EXERCISE DIRECTIONS. From the data that follows, copy every line with the string "updated".

[Stored records]
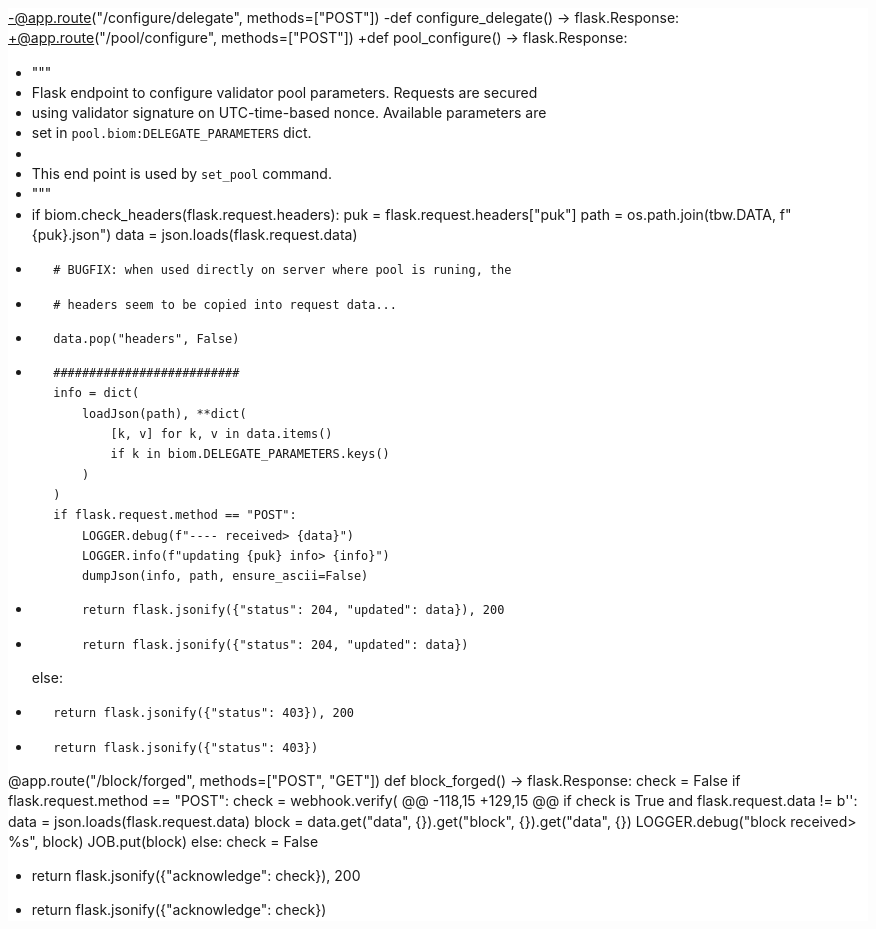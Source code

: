  
-@app.route("/configure/delegate", methods=["POST"])
-def configure_delegate() -> flask.Response:
+@app.route("/pool/configure", methods=["POST"])
+def pool_configure() -> flask.Response:
+    """
+    Flask endpoint to configure validator pool parameters. Requests are secured
+    using validator signature on UTC-time-based nonce. Available parameters are
+    set in `pool.biom:DELEGATE_PARAMETERS` dict.
+
+    This end point is used by `set_pool` command.
+    """
+
     if biom.check_headers(flask.request.headers):
         puk = flask.request.headers["puk"]
         path = os.path.join(tbw.DATA, f"{puk}.json")
         data = json.loads(flask.request.data)
+        # BUGFIX: when used directly on server where pool is runing, the
+        # headers seem to be copied into request data...
+        data.pop("headers", False)
+        ##########################
         info = dict(
             loadJson(path), **dict(
                 [k, v] for k, v in data.items()
                 if k in biom.DELEGATE_PARAMETERS.keys()
             )
         )
         if flask.request.method == "POST":
             LOGGER.debug(f"---- received> {data}")
             LOGGER.info(f"updating {puk} info> {info}")
             dumpJson(info, path, ensure_ascii=False)
-            return flask.jsonify({"status": 204, "updated": data}), 200
+            return flask.jsonify({"status": 204, "updated": data})
     else:
-        return flask.jsonify({"status": 403}), 200
+        return flask.jsonify({"status": 403})
 
 
 @app.route("/block/forged", methods=["POST", "GET"])
 def block_forged() -> flask.Response:
     check = False
     if flask.request.method == "POST":
         check = webhook.verify(
@@ -118,15 +129,15 @@
         if check is True and flask.request.data != b'':
             data = json.loads(flask.request.data)
             block = data.get("data", {}).get("block", {}).get("data", {})
             LOGGER.debug("block received> %s", block)
             JOB.put(block)
         else:
             check = False
-    return flask.jsonify({"acknowledge": check}), 200
+    return flask.jsonify({"acknowledge": check})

RESPONSE.
-            return flask.jsonify({"status": 204, "updated": data}), 200
+            return flask.jsonify({"status": 204, "updated": data})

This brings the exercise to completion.